Mededeling van Minister Dekker (Rechtsbescherming) (ontvangen 28 oktober 2019).
Vraag 1
Herinnert u zich de antwoorden op de vragen van de leden Middendorp en Van Gent over
een mogelijk cookiewall-verbod?1
Vraag 2
Wanneer is, als het gaat om websites en «tracking cookies», sprake van «vrijelijk
gegeven toestemming»? Is door de verwijzing in de Telecommunicatiewet (Tw) naar de
Algemene verordening gegevensbescherming (AVG) de inhoud van dit begrip «vrijelijk
gegeven toestemming» veranderd of wordt dat nu anders geïnterpreteerd?
Vraag 3
Deelt u de mening dat – gelet op het antwoord op vraag 3 van bovengenoemde vragenset
waarin wordt gesteld dat bij de beoordeling of de toestemming vrijelijk is ten «sterkste
rekening moet worden gehouden met de vraag of voor de uitvoering van een overeenkomst
(...) toestemming is vereist voor een verwerking van persoonsgegevens die niet noodzakelijk
zijn voor de uitvoering van de overeenkomst» – alles waar in de overeenkomst toestemming
voor wordt gevraagd onderdeel is van de overeenkomst?
Vraag 4
Op basis waarvan heeft dit «rekening houden» geresulteerd in een verbod?
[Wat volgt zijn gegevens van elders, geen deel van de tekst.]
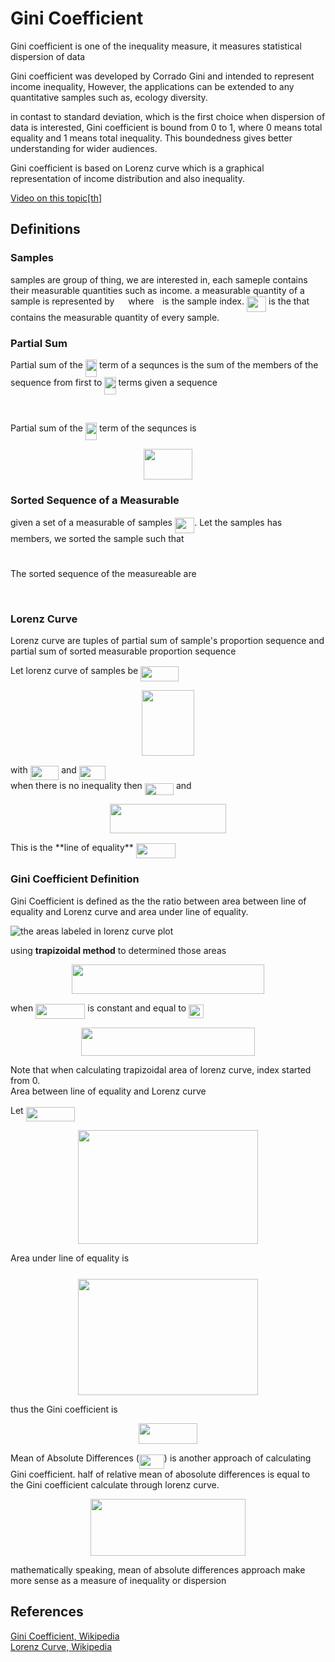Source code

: # Gini Coefficient

Gini coefficient is one of the inequality measure, it measures statistical dispersion of data

Gini coefficient was developed by Corrado Gini and intended to represent income inequality, However, the applications can be extended to any quantitative samples such as, ecology diversity.

in contast to standard deviation, which is the first choice when dispersion of data is interested, Gini coefficient is bound from 0 to 1, where 0 means total equality and 1 means total inequality. This boundedness gives better understanding for wider audiences.

Gini coefficient is based on Lorenz curve which is a graphical representation of income distribution and also inequality.

[Video on this topic[th]](https://youtu.be/yqRwAr0eDw4)

## Definitions

### Samples

samples are group of thing, we are interested in, each sameple contains their measurable quantities such as income. a measurable quantity of a sample is represented by <img src="svgs/9fc20fb1d3825674c6a279cb0d5ca636.svg?invert_in_darkmode" align=middle width=14.045887349999989pt height=14.15524440000002pt/> where <img src="svgs/77a3b857d53fb44e33b53e4c8b68351a.svg?invert_in_darkmode" align=middle width=5.663225699999989pt height=21.68300969999999pt/> is the sample index. <img src="svgs/2be584587fa2addfb86cdbc696cc407f.svg?invert_in_darkmode" align=middle width=31.30620404999999pt height=24.65753399999998pt/> is the that contains the measurable quantity of every sample.

### Partial Sum

Partial sum of the <img src="svgs/3def24cf259215eefdd43e76525fb473.svg?invert_in_darkmode" align=middle width=18.32504519999999pt height=27.91243950000002pt/> term of a sequnces is the sum of the members of the sequence from first to <img src="svgs/3def24cf259215eefdd43e76525fb473.svg?invert_in_darkmode" align=middle width=18.32504519999999pt height=27.91243950000002pt/> terms
given a sequence

<p align="center"><img src="svgs/4b1c48538791749cad617097a5c4bd89.svg?invert_in_darkmode" align=middle width=119.96209335pt height=16.438356pt/></p>

Partial sum of the <img src="svgs/3def24cf259215eefdd43e76525fb473.svg?invert_in_darkmode" align=middle width=18.32504519999999pt height=27.91243950000002pt/> term of the sequnces is

<p align="center"><img src="svgs/5980a12879a5dae17207197106cb3052.svg?invert_in_darkmode" align=middle width=78.74801385pt height=49.794650399999995pt/></p>

### Sorted Sequence of a Measurable

given a set of a measurable of samples <img src="svgs/2be584587fa2addfb86cdbc696cc407f.svg?invert_in_darkmode" align=middle width=31.30620404999999pt height=24.65753399999998pt/>. Let the samples has <img src="svgs/55a049b8f161ae7cfeb0197d75aff967.svg?invert_in_darkmode" align=middle width=9.86687624999999pt height=14.15524440000002pt/> members, we sorted the sample such that

<p align="center"><img src="svgs/3f03b5d6242df310b813c530caf4b834.svg?invert_in_darkmode" align=middle width=280.2873447pt height=11.327609699999998pt/></p>

The sorted sequence of the measureable are

<p align="center"><img src="svgs/e55f13539a78824c4cef89b3f9da56ce.svg?invert_in_darkmode" align=middle width=184.3065774pt height=16.438356pt/></p>

### Lorenz Curve

Lorenz curve are tuples of partial sum of sample's proportion sequence and partial sum of sorted measurable proportion sequence

Let lorenz curve of samples be <img src="svgs/57480d683548cabe23bc856a8c551c0f.svg?invert_in_darkmode" align=middle width=60.42819089999998pt height=24.65753399999998pt/>

<p align="center"><img src="svgs/f028f38509d175d80352d0142dadd76f.svg?invert_in_darkmode" align=middle width=84.18246705pt height=104.58018449999999pt/></p>

with <img src="svgs/8511332df39325a5a9da9b5aeb7be6f0.svg?invert_in_darkmode" align=middle width=45.559286849999985pt height=22.831056599999986pt/> and <img src="svgs/1cc82470061a35a5468ec096483b1d0e.svg?invert_in_darkmode" align=middle width=42.41617544999999pt height=22.831056599999986pt/>  
when there is no inequality then <img src="svgs/4857a419253496ade3d008a2348c1aca.svg?invert_in_darkmode" align=middle width=46.18040294999999pt height=18.666631500000015pt/> and
<p align="center"><img src="svgs/578d2e131ade65f06cb9572d1e23ea2c.svg?invert_in_darkmode" align=middle width=186.53096549999998pt height=47.358596999999996pt/></p> 
This is the **line of equality** <img src="svgs/85943d5fd288f0d3e4f4792c45b3d3c2.svg?invert_in_darkmode" align=middle width=63.571302299999985pt height=24.65753399999998pt/>

### Gini Coefficient Definition

Gini Coefficient is defined as the the ratio between area between line of equality and Lorenz curve and area under line of equality.

![the areas labeled in lorenz curve plot]()

using **trapizoidal method** to determined those areas

<p align="center"><img src="svgs/e43fad21794916e108796670ee142ba9.svg?invert_in_darkmode" align=middle width=307.7048997pt height=47.35857885pt/></p>

when <img src="svgs/07a573358a6c64b29111b28e8252da9d.svg?invert_in_darkmode" align=middle width=79.25610494999998pt height=24.65753399999998pt/> is constant and equal to <img src="svgs/ecd35f68213cd27c6e57c6d46f168f31.svg?invert_in_darkmode" align=middle width=24.00689774999999pt height=22.831056599999986pt/>

<p align="center"><img src="svgs/74882687419845ebe95dd4908326edce.svg?invert_in_darkmode" align=middle width=278.37079545pt height=44.89738935pt/></p>

Note that when calculating trapizoidal area of lorenz curve, index started from 0.  
Area between line of equality and Lorenz curve

Let <img src="svgs/7bfade092cda38225eaf6e3cfe962a1a.svg?invert_in_darkmode" align=middle width=78.39875835pt height=22.831056599999986pt/>

<p align="center"><img src="svgs/c12b6cfebc2c174e2930e94dcf90d3df.svg?invert_in_darkmode" align=middle width=288.12722895pt height=182.07649515pt/></p>

Area under line of equality is <img src="svgs/47d54de4e337a06266c0e1d22c9b417b.svg?invert_in_darkmode" align=middle width=6.552545999999997pt height=27.77565449999998pt/>

<p align="center"><img src="svgs/809d8c6f5a478b62aab0dc23a9564dd2.svg?invert_in_darkmode" align=middle width=288.95685885pt height=186.8949027pt/></p>

thus the Gini coefficient is

<p align="center"><img src="svgs/24967ffe14628ff44255a6071ad5aeba.svg?invert_in_darkmode" align=middle width=93.9653616pt height=32.990165999999995pt/></p>

Mean of Absolute Differences (<img src="svgs/299ea464285ce5f16fa312605bdddc08.svg?invert_in_darkmode" align=middle width=39.954444749999986pt height=22.465723500000017pt/>) is another approach of calculating Gini coefficient. half of relative mean of abosolute differences is equal to the Gini coefficient calculate through lorenz curve.

<p align="center"><img src="svgs/6cf9f414b7b0e8ba06558e050dd892a4.svg?invert_in_darkmode" align=middle width=248.40371985pt height=91.25284244999999pt/></p>

mathematically speaking, mean of absolute differences approach make more sense as a measure of inequality or dispersion

## References

[Gini Coefficient, Wikipedia](https://en.wikipedia.org/wiki/Gini_coefficient)  
[Lorenz Curve, Wikipedia](https://en.wikipedia.org/wiki/Lorenz_curve)  
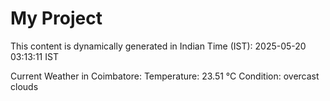 # My Project

This content is dynamically generated in Indian Time (IST): 2025-05-20 03:13:11 IST


Current Weather in Coimbatore:
Temperature: 23.51 °C
Condition: overcast clouds
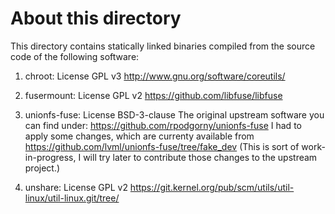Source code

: # About this directory

This directory contains statically linked binaries compiled
from the source code of the following software:

1. chroot:
    License GPL v3
    http://www.gnu.org/software/coreutils/

2. fusermount:
    License GPL v2
    https://github.com/libfuse/libfuse

3. unionfs-fuse:
    License BSD-3-clause
   The original upstream software you can find under:
    https://github.com/rpodgorny/unionfs-fuse
	I had to apply some changes, which are currenty available from
	 https://github.com/lvml/unionfs-fuse/tree/fake_dev
   (This is sort of work-in-progress, I will try later to contribute
	 those changes to the upstream project.)

4. unshare:
    License GPL v2
    https://git.kernel.org/pub/scm/utils/util-linux/util-linux.git/tree/
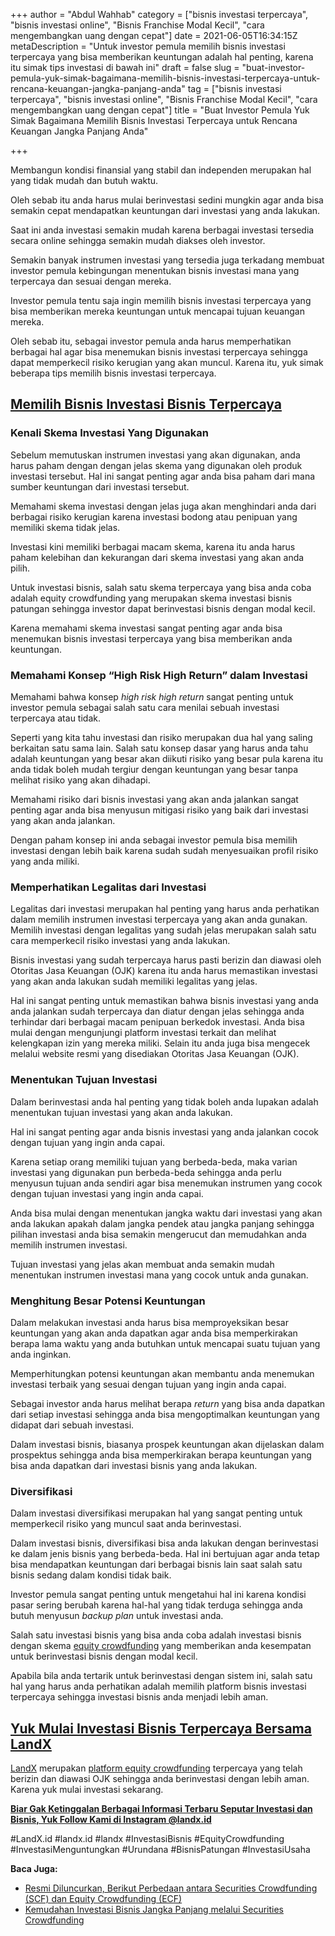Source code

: +++
author = "Abdul Wahhab"
category = ["bisnis investasi terpercaya", "bisnis investasi online", "Bisnis Franchise Modal Kecil", "cara mengembangkan uang dengan cepat"]
date = 2021-06-05T16:34:15Z
metaDescription = "Untuk investor pemula memilih bisnis investasi terpercaya yang bisa memberikan keuntungan adalah hal penting, karena itu simak tips investasi di bawah ini"
draft = false
slug = "buat-investor-pemula-yuk-simak-bagaimana-memilih-bisnis-investasi-terpercaya-untuk-rencana-keuangan-jangka-panjang-anda"
tag = ["bisnis investasi terpercaya", "bisnis investasi online", "Bisnis Franchise Modal Kecil", "cara mengembangkan uang dengan cepat"]
title = "Buat Investor Pemula Yuk Simak Bagaimana Memilih Bisnis Investasi Terpercaya untuk Rencana Keuangan Jangka Panjang Anda"

+++


Membangun kondisi finansial yang stabil dan independen merupakan hal yang tidak mudah dan butuh waktu.

Oleh sebab itu anda harus mulai berinvestasi sedini mungkin agar anda bisa semakin cepat mendapatkan keuntungan dari investasi yang anda lakukan.

Saat ini anda investasi semakin mudah karena berbagai investasi tersedia secara online sehingga semakin mudah diakses oleh investor.

Semakin banyak instrumen investasi yang tersedia juga terkadang membuat investor pemula kebingungan menentukan bisnis investasi mana yang terpercaya dan sesuai dengan mereka.

Investor pemula tentu saja ingin memilih bisnis investasi terpercaya yang bisa memberikan mereka keuntungan untuk mencapai tujuan keuangan mereka.

Oleh sebab itu, sebagai investor pemula anda harus memperhatikan berbagai hal agar bisa menemukan bisnis investasi terpercaya sehingga dapat memperkecil risiko kerugian yang akan muncul. Karena itu, yuk simak beberapa tips memilih bisnis investasi terpercaya.

## [Memilih Bisnis Investasi Bisnis Terpercaya](https://landx.id/)

### Kenali Skema Investasi Yang Digunakan

Sebelum memutuskan instrumen investasi yang akan digunakan, anda harus paham dengan dengan jelas skema yang digunakan oleh produk investasi tersebut. Hal ini sangat penting agar anda bisa paham dari mana sumber keuntungan dari investasi tersebut.

Memahami skema investasi dengan jelas juga akan menghindari anda dari berbagai risiko kerugian karena investasi bodong atau penipuan yang memiliki skema tidak jelas.

Investasi kini memiliki berbagai macam skema, karena itu anda harus paham kelebihan dan kekurangan dari skema investasi yang akan anda pilih.

Untuk investasi bisnis, salah satu skema terpercaya yang bisa anda coba adalah equity crowdfunding yang merupakan skema investasi bisnis patungan sehingga investor dapat berinvestasi bisnis dengan modal kecil.

Karena memahami skema investasi sangat penting agar anda bisa menemukan bisnis investasi terpercaya yang bisa memberikan anda keuntungan.

### Memahami Konsep “High Risk High Return” dalam Investasi

Memahami bahwa konsep _high risk high return_ sangat penting untuk investor pemula sebagai salah satu cara menilai sebuah investasi terpercaya atau tidak.

Seperti yang kita tahu investasi dan risiko merupakan dua hal yang saling berkaitan satu sama lain. Salah satu konsep dasar yang harus anda tahu adalah keuntungan yang besar akan diikuti risiko yang besar pula karena itu anda tidak boleh mudah tergiur dengan keuntungan yang besar tanpa melihat risiko yang akan dihadapi.

Memahami risiko dari bisnis investasi yang akan anda jalankan sangat penting agar anda bisa menyusun mitigasi risiko yang baik dari investasi yang akan anda jalankan.

Dengan paham konsep ini anda sebagai investor pemula bisa memilih investasi dengan lebih baik karena sudah sudah menyesuaikan profil risiko yang anda miliki.

### Memperhatikan Legalitas dari Investasi

Legalitas dari investasi merupakan hal penting yang harus anda perhatikan dalam memilih instrumen investasi terpercaya yang akan anda gunakan. Memilih investasi dengan legalitas yang sudah jelas merupakan salah satu cara memperkecil risiko investasi yang anda lakukan.

Bisnis investasi yang sudah terpercaya harus pasti berizin dan diawasi oleh Otoritas Jasa Keuangan (OJK) karena itu anda harus memastikan investasi yang akan anda lakukan sudah memiliki legalitas yang jelas.

Hal ini sangat penting untuk memastikan bahwa bisnis investasi yang anda anda jalankan sudah terpercaya dan diatur dengan jelas sehingga anda terhindar dari berbagai macam penipuan berkedok investasi. Anda bisa mulai dengan mengunjungi platform investasi terkait dan melihat kelengkapan izin yang mereka miliki. Selain itu anda juga bisa mengecek melalui website resmi yang disediakan Otoritas Jasa Keuangan (OJK).

### Menentukan Tujuan Investasi

Dalam berinvestasi anda hal penting yang tidak boleh anda lupakan adalah menentukan tujuan investasi yang akan anda lakukan.

Hal ini sangat penting agar anda bisnis investasi yang anda jalankan cocok dengan tujuan yang ingin anda capai.

Karena setiap orang memiliki tujuan yang berbeda-beda, maka varian investasi yang digunakan pun berbeda-beda sehingga anda perlu menyusun tujuan anda sendiri agar bisa menemukan instrumen yang cocok dengan tujuan investasi yang ingin anda capai.

Anda bisa mulai dengan menentukan jangka waktu dari investasi yang akan anda lakukan apakah dalam jangka pendek atau jangka panjang sehingga pilihan investasi anda bisa semakin mengerucut dan memudahkan anda memilih instrumen investasi.

Tujuan investasi yang jelas akan membuat anda semakin mudah menentukan instrumen investasi mana yang cocok untuk anda gunakan.

### Menghitung Besar Potensi Keuntungan

Dalam melakukan investasi anda harus bisa memproyeksikan besar keuntungan yang akan anda dapatkan agar anda bisa memperkirakan berapa lama waktu yang anda butuhkan untuk mencapai suatu tujuan yang anda inginkan.

Memperhitungkan potensi keuntungan akan membantu anda menemukan investasi terbaik yang sesuai dengan tujuan yang ingin anda capai.

Sebagai investor anda harus melihat berapa _return_ yang bisa anda dapatkan dari setiap investasi sehingga anda bisa mengoptimalkan keuntungan yang didapat dari sebuah investasi.

Dalam investasi bisnis, biasanya prospek keuntungan akan dijelaskan dalam prospektus sehingga anda bisa memperkirakan berapa keuntungan yang bisa anda dapatkan dari investasi bisnis yang anda lakukan.

### Diversifikasi

Dalam investasi diversifikasi merupakan hal yang sangat penting untuk memperkecil risiko yang muncul saat anda berinvestasi.

Dalam investasi bisnis, diversifikasi bisa anda lakukan dengan berinvestasi ke dalam jenis bisnis yang berbeda-beda. Hal ini bertujuan agar anda tetap bisa mendapatkan keuntungan dari berbagai bisnis lain saat salah satu bisnis sedang dalam kondisi tidak baik.

Investor pemula sangat penting untuk mengetahui hal ini karena kondisi pasar sering berubah karena hal-hal yang tidak terduga sehingga anda butuh menyusun _backup plan_ untuk investasi anda.

Salah satu investasi bisnis yang bisa anda coba adalah investasi bisnis dengan skema [equity crowdfunding](https://landx.id/) yang memberikan anda kesempatan untuk berinvestasi bisnis dengan modal kecil.

Apabila bila anda tertarik untuk berinvestasi dengan sistem ini, salah satu hal yang harus anda perhatikan adalah memilih platform bisnis investasi terpercaya sehingga investasi bisnis anda menjadi lebih aman.

## [Yuk Mulai Investasi Bisnis Terpercaya Bersama LandX](https://landx.id/)

[LandX](https://landx.id/) merupakan [platform equity crowdfunding](https://landx.id/) terpercaya yang telah berizin dan diawasi OJK sehingga anda berinvestasi dengan lebih aman. Karena yuk mulai investasi sekarang.

**[Biar Gak Ketinggalan Berbagai Informasi Terbaru Seputar Investasi dan Bisnis, Yuk Follow Kami di Instagram @landx.id](https://instagram.com/landx.id?utm_medium=copy_link)**

#LandX.id	#landx.id	#landx #InvestasiBisnis	#EquityCrowdfunding	#InvestasiMenguntungkan	#Urundana	#BisnisPatungan	#InvestasiUsaha

**Baca Juga:**

* [Resmi Diluncurkan, Berikut Perbedaan antara Securities Crowdfunding (SCF) dan Equity Crowdfunding (ECF)](https://landx.id/blog/securities-crowdfunding-dan-equity-crowdfunding/)
* [Kemudahan Investasi Bisnis Jangka Panjang melalui Securities Crowdfunding](https://landx.id/blog/securities-crowdfunding/)

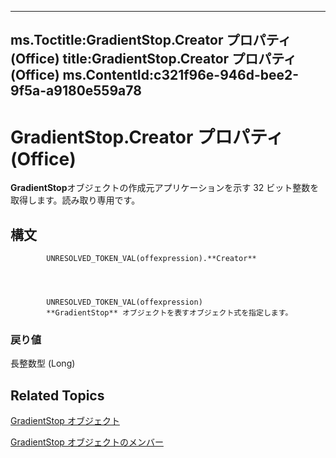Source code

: 

---
ms.Toctitle:GradientStop.Creator プロパティ (Office)
title:GradientStop.Creator プロパティ (Office)
ms.ContentId:c321f96e-946d-bee2-9f5a-a9180e559a78
---
# GradientStop.Creator プロパティ (Office)




**GradientStop**オブジェクトの作成元アプリケーションを示す 32 ビット整数を取得します。読み取り専用です。

## 構文

            UNRESOLVED_TOKEN_VAL(offexpression).**Creator**




            UNRESOLVED_TOKEN_VAL(offexpression)
            **GradientStop** オブジェクトを表すオブジェクト式を指定します。

### 戻り値
長整数型 (Long)





## Related Topics

[GradientStop オブジェクト](b5003bfc-9ac6-fd56-f214-a0d99db0cf07.md)

[GradientStop オブジェクトのメンバー](49a04149-e038-a52a-6bf8-ad05f9630605.md)




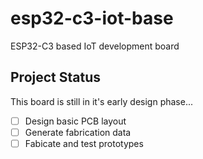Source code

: # esp32-c3-iot-base

ESP32-C3 based IoT development board

## Project Status

This board is still in it's early design phase...

- [ ] Design basic PCB layout
- [ ] Generate fabrication data
- [ ] Fabicate and test prototypes
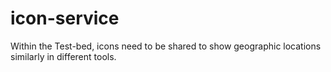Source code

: # icon-service
Within the Test-bed, icons need to be shared to show geographic locations similarly in different tools.
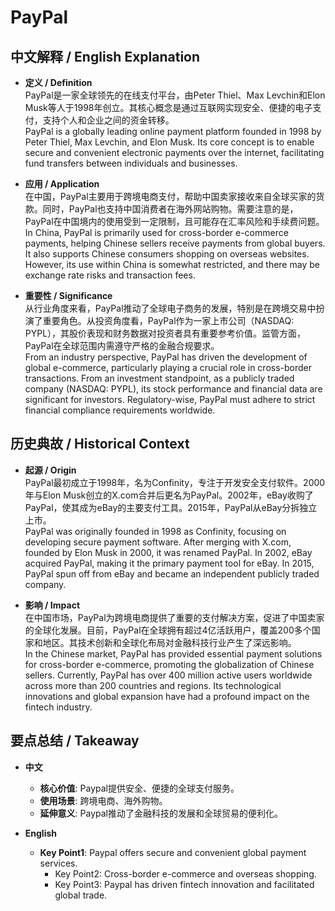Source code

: # PayPal

## 中文解释 / English Explanation

* **定义 / Definition**  
  PayPal是一家全球领先的在线支付平台，由Peter Thiel、Max Levchin和Elon Musk等人于1998年创立。其核心概念是通过互联网实现安全、便捷的电子支付，支持个人和企业之间的资金转移。  
  PayPal is a globally leading online payment platform founded in 1998 by Peter Thiel, Max Levchin, and Elon Musk. Its core concept is to enable secure and convenient electronic payments over the internet, facilitating fund transfers between individuals and businesses.

* **应用 / Application**  
  在中国，PayPal主要用于跨境电商支付，帮助中国卖家接收来自全球买家的货款。同时，PayPal也支持中国消费者在海外网站购物。需要注意的是，PayPal在中国境内的使用受到一定限制，且可能存在汇率风险和手续费问题。  
  In China, PayPal is primarily used for cross-border e-commerce payments, helping Chinese sellers receive payments from global buyers. It also supports Chinese consumers shopping on overseas websites. However, its use within China is somewhat restricted, and there may be exchange rate risks and transaction fees.

* **重要性 / Significance**  
  从行业角度来看，PayPal推动了全球电子商务的发展，特别是在跨境交易中扮演了重要角色。从投资角度看，PayPal作为一家上市公司（NASDAQ: PYPL），其股价表现和财务数据对投资者具有重要参考价值。监管方面，PayPal在全球范围内需遵守严格的金融合规要求。  
  From an industry perspective, PayPal has driven the development of global e-commerce, particularly playing a crucial role in cross-border transactions. From an investment standpoint, as a publicly traded company (NASDAQ: PYPL), its stock performance and financial data are significant for investors. Regulatory-wise, PayPal must adhere to strict financial compliance requirements worldwide.

## 历史典故 / Historical Context

* **起源 / Origin**  
  PayPal最初成立于1998年，名为Confinity，专注于开发安全支付软件。2000年与Elon Musk创立的X.com合并后更名为PayPal。2002年，eBay收购了PayPal，使其成为eBay的主要支付工具。2015年，PayPal从eBay分拆独立上市。  
  PayPal was originally founded in 1998 as Confinity, focusing on developing secure payment software. After merging with X.com, founded by Elon Musk in 2000, it was renamed PayPal. In 2002, eBay acquired PayPal, making it the primary payment tool for eBay. In 2015, PayPal spun off from eBay and became an independent publicly traded company.

* **影响 / Impact**  
  在中国市场，PayPal为跨境电商提供了重要的支付解决方案，促进了中国卖家的全球化发展。目前，PayPal在全球拥有超过4亿活跃用户，覆盖200多个国家和地区。其技术创新和全球化布局对金融科技行业产生了深远影响。  
  In the Chinese market, PayPal has provided essential payment solutions for cross-border e-commerce, promoting the globalization of Chinese sellers. Currently, PayPal has over 400 million active users worldwide across more than 200 countries and regions. Its technological innovations and global expansion have had a profound impact on the fintech industry.

## 要点总结 / Takeaway

* **中文**  
  - **核心价值**: Paypal提供安全、便捷的全球支付服务。
  - **使用场景**: 跨境电商、海外购物。
  - **延伸意义**: Paypal推动了金融科技的发展和全球贸易的便利化。

* **English**  
  - **Key Point1**: Paypal offers secure and convenient global payment services.
    - Key Point2: Cross-border e-commerce and overseas shopping.
    - Key Point3: Paypal has driven fintech innovation and facilitated global trade.
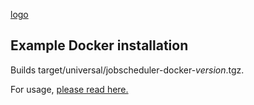 [logo](../doc/jobscheduler-rabbit-circle-60x60.gif)
## Example Docker installation

Builds target/universal/jobscheduler-docker-_version_.tgz.

For usage, <a href="src/main/resources/com/sos/jobscheduler/install/docker/README.md">please read here.</a>
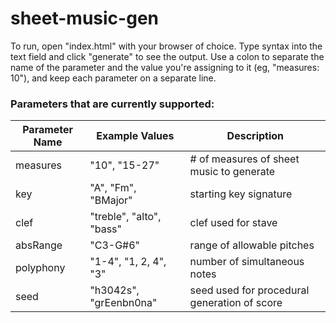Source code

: # sheet-music-gen

To run, open "index.html" with your browser of choice.  Type syntax into the text field and click "generate" to see the output.
Use a colon to separate the name of the parameter and the value you're assigning to it (eg, "measures: 10"), and keep each parameter on a separate line.

### Parameters that are currently supported:

Parameter Name | Example Values | Description
--- | --- | --- 
measures | "10", "15-27"| # of measures of sheet music to generate  
key | "A", "Fm", "BMajor" | starting key signature
clef | "treble", "alto", "bass" | clef used for stave
absRange|"C3-G#6"| range of allowable pitches
polyphony|"1-4", "1, 2, 4", "3" |number of simultaneous notes
seed | "h3042s", "grEenbn0na" | seed used for procedural generation of score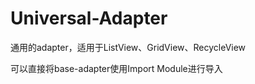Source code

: # Universal-Adapter
通用的adapter，适用于ListView、GridView、RecycleView

可以直接将base-adapter使用Import Module进行导入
Kan het zijn
dat door meer rekening te houden met het recht van vrijheid van ondernemerschap (zoals
in het Verenigd Koninkrijk gebruikt), de balans zou doorslaan naar het toestaan van
cookiewalls?
Vraag 5
Wanneer is er sprake van «functionele cookies» en van «niet-privacygevoelige analytische
cookies»? In hoeverre zijn dit afgebakende begrippen?2
Vraag 6
Kunt u naar aanleiding van het antwoord op vraag 4 van bovengenoemde vragenset aangeven
waarom gebruikers twijfels zouden hebben over hun privacybescherming als zij zelf
net toestemming hebben gegeven?
Vraag 7
Wat is het verschil tussen een cookiewall en de toestemming daaronder zoals die nu
in Nederland gebruikt wordt en de toestemming die voor het gebruik van een social
media netwerk als bijvoorbeeld Facebook wordt gegeven? Kunt u specifiek ingaan op
de vraag wat de toestemming in beide gevallen meer of minder vrijelijk maakt en wat
de rol is van de algemene voorwaarden in beide systemen?
Vraag 8
Wat is de positie van de Autoriteit Persoonsgegevens (AP) als het gaat om het interpreteren
en invullen van de cookieregelgeving, en hoe verhoudt zich die tot andere toezichthouders
in Nederland? Hoe verhoudt de positie van de AP zich tot de Autoriteit Consument &
Markt (ACM) die het cookiewallvraagstuk volgt vanuit concurrentieoverwegingen? En
wat is uw rol daarin?
Vraag 9
Vindt u het wenselijk dat in de toekomst rondom cookiewalls, regelgeving verder wettelijk
wordt verankerd vanuit het belang van de consument?
Vraag 10
Hoe worden de informatieplicht en het toestemmingsvereiste die bij cookies gelden
voor (mede) op Nederlandse gebruikers gerichte Nederlandse websites en internationale
bedrijven, gehandhaafd? Hoe is het verzekerd dat Nederlandse bedrijven die nu afhankelijk
zijn van cookiewalls, niet op achterstand komen door het verbod op cookiewalls, ervan
uitgaande dat Nederlandse bedrijven meer marktaandeel kunnen verliezen dan elders
ondergebrachte bedrijven?
Vraag 11
Hoe zijn cookiewalls ontstaan? Komt het gebruik hiervan voort uit de Tw? In welke
Europese landen worden deze nu ook gebruikt?
Vraag 12
Zou het verbod van cookiewalls in de Europese Unie waar Nederland voor pleit betrekking
hebben op gratis websites of ook op niet gratis websites?
Vraag 13
Waarom is er geen steun in de Raad voor een verbod op cookiewalls, zoals door Nederland
bepleit? Hoe groot is de kans dat dit pleidooi succesvol is?
Vraag 14
Wat is de stand van zaken met betrekking tot de totstandkoming van de nieuwe Europese
ePrivacyrichtlijn? Komen daar weer nieuwe eisen voor Nederlandse ondernemingen met
betrekking tot cookiewalls uit voort?
Mededeling
Hierbij deel ik u mede dat de schriftelijke vragen van de leden Middendorp en Van
Gent (beiden VVD) van uw Kamer aan de Minister voor Rechtsbescherming over een mogelijk
cookiewall-verbod (ingezonden 4 oktober) niet binnen de gebruikelijke termijn kunnen
worden beantwoord, aangezien nog niet alle benodigde informatie is ontvangen.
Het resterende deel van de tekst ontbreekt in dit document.